_Work required_:
Please copy all of the records exactly, leaving nothing out.

........

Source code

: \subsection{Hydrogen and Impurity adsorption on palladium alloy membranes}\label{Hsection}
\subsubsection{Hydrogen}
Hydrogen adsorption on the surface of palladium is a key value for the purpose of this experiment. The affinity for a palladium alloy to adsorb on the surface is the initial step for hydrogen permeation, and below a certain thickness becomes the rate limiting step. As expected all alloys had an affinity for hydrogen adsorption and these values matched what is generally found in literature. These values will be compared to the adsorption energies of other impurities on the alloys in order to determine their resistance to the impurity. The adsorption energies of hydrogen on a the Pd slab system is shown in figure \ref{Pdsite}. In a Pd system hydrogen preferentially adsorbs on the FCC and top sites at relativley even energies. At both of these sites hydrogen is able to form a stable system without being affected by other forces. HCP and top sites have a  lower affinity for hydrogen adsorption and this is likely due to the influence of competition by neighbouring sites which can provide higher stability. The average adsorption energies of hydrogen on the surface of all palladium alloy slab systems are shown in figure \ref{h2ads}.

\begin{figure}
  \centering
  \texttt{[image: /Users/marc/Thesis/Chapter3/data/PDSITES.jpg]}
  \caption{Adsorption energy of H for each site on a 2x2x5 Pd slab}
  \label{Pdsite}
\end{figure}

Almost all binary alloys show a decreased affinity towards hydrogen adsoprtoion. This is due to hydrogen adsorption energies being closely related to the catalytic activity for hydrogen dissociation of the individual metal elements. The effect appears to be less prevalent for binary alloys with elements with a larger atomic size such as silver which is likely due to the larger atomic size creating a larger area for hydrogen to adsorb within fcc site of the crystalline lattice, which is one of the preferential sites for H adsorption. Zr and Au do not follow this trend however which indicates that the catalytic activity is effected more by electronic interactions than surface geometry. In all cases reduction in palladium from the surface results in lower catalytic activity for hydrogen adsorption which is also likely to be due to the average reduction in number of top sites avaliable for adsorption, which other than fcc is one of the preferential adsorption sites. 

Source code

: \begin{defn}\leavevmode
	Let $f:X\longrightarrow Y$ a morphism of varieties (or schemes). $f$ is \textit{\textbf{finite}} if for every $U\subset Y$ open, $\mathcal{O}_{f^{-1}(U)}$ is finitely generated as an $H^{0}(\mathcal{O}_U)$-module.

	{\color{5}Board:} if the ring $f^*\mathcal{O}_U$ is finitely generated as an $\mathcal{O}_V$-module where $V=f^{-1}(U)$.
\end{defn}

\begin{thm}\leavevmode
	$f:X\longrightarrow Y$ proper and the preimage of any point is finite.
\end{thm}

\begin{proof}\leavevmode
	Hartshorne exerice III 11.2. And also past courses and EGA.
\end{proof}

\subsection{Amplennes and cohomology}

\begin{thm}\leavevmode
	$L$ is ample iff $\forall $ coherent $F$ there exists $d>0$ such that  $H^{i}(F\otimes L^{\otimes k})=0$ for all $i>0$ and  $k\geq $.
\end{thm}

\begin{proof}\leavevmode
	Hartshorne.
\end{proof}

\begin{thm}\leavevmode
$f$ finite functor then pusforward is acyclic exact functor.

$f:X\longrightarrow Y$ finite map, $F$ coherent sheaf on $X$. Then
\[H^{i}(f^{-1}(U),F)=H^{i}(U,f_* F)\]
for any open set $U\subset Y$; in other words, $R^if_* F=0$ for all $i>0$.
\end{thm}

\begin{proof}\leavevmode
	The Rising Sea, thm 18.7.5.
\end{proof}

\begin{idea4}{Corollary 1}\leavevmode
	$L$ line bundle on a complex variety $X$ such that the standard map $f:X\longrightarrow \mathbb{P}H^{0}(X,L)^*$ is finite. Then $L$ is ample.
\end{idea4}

........

_Task answer_:
Source code

: \subsection{Hydrogen and Impurity adsorption on palladium alloy membranes}\label{Hsection}
\subsubsection{Hydrogen}
Hydrogen adsorption on the surface of palladium is a key value for the purpose of this experiment. The affinity for a palladium alloy to adsorb on the surface is the initial step for hydrogen permeation, and below a certain thickness becomes the rate limiting step. As expected all alloys had an affinity for hydrogen adsorption and these values matched what is generally found in literature. These values will be compared to the adsorption energies of other impurities on the alloys in order to determine their resistance to the impurity. The adsorption energies of hydrogen on a the Pd slab system is shown in figure \ref{Pdsite}. In a Pd system hydrogen preferentially adsorbs on the FCC and top sites at relativley even energies. At both of these sites hydrogen is able to form a stable system without being affected by other forces. HCP and top sites have a  lower affinity for hydrogen adsorption and this is likely due to the influence of competition by neighbouring sites which can provide higher stability. The average adsorption energies of hydrogen on the surface of all palladium alloy slab systems are shown in figure \ref{h2ads}.

\begin{figure}
  \centering
  \texttt{[image: /Users/marc/Thesis/Chapter3/data/PDSITES.jpg]}
  \caption{Adsorption energy of H for each site on a 2x2x5 Pd slab}
  \label{Pdsite}
\end{figure}

Almost all binary alloys show a decreased affinity towards hydrogen adsoprtoion. This is due to hydrogen adsorption energies being closely related to the catalytic activity for hydrogen dissociation of the individual metal elements. The effect appears to be less prevalent for binary alloys with elements with a larger atomic size such as silver which is likely due to the larger atomic size creating a larger area for hydrogen to adsorb within fcc site of the crystalline lattice, which is one of the preferential sites for H adsorption. Zr and Au do not follow this trend however which indicates that the catalytic activity is effected more by electronic interactions than surface geometry. In all cases reduction in palladium from the surface results in lower catalytic activity for hydrogen adsorption which is also likely to be due to the average reduction in number of top sites avaliable for adsorption, which other than fcc is one of the preferential adsorption sites. 

Source code

: \begin{defn}\leavevmode
	Let $f:X\longrightarrow Y$ a morphism of varieties (or schemes). $f$ is \textit{\textbf{finite}} if for every $U\subset Y$ open, $\mathcal{O}_{f^{-1}(U)}$ is finitely generated as an $H^{0}(\mathcal{O}_U)$-module.

	{\color{5}Board:} if the ring $f^*\mathcal{O}_U$ is finitely generated as an $\mathcal{O}_V$-module where $V=f^{-1}(U)$.
\end{defn}

\begin{thm}\leavevmode
	$f:X\longrightarrow Y$ proper and the preimage of any point is finite.
\end{thm}

\begin{proof}\leavevmode
	Hartshorne exerice III 11.2. And also past courses and EGA.
\end{proof}

\subsection{Amplennes and cohomology}

\begin{thm}\leavevmode
	$L$ is ample iff $\forall $ coherent $F$ there exists $d>0$ such that  $H^{i}(F\otimes L^{\otimes k})=0$ for all $i>0$ and  $k\geq $.
\end{thm}

\begin{proof}\leavevmode
	Hartshorne.
\end{proof}

\begin{thm}\leavevmode
$f$ finite functor then pusforward is acyclic exact functor.

$f:X\longrightarrow Y$ finite map, $F$ coherent sheaf on $X$. Then
\[H^{i}(f^{-1}(U),F)=H^{i}(U,f_* F)\]
for any open set $U\subset Y$; in other words, $R^if_* F=0$ for all $i>0$.
\end{thm}

\begin{proof}\leavevmode
	The Rising Sea, thm 18.7.5.
\end{proof}

\begin{idea4}{Corollary 1}\leavevmode
	$L$ line bundle on a complex variety $X$ such that the standard map $f:X\longrightarrow \mathbb{P}H^{0}(X,L)^*$ is finite. Then $L$ is ample.
\end{idea4}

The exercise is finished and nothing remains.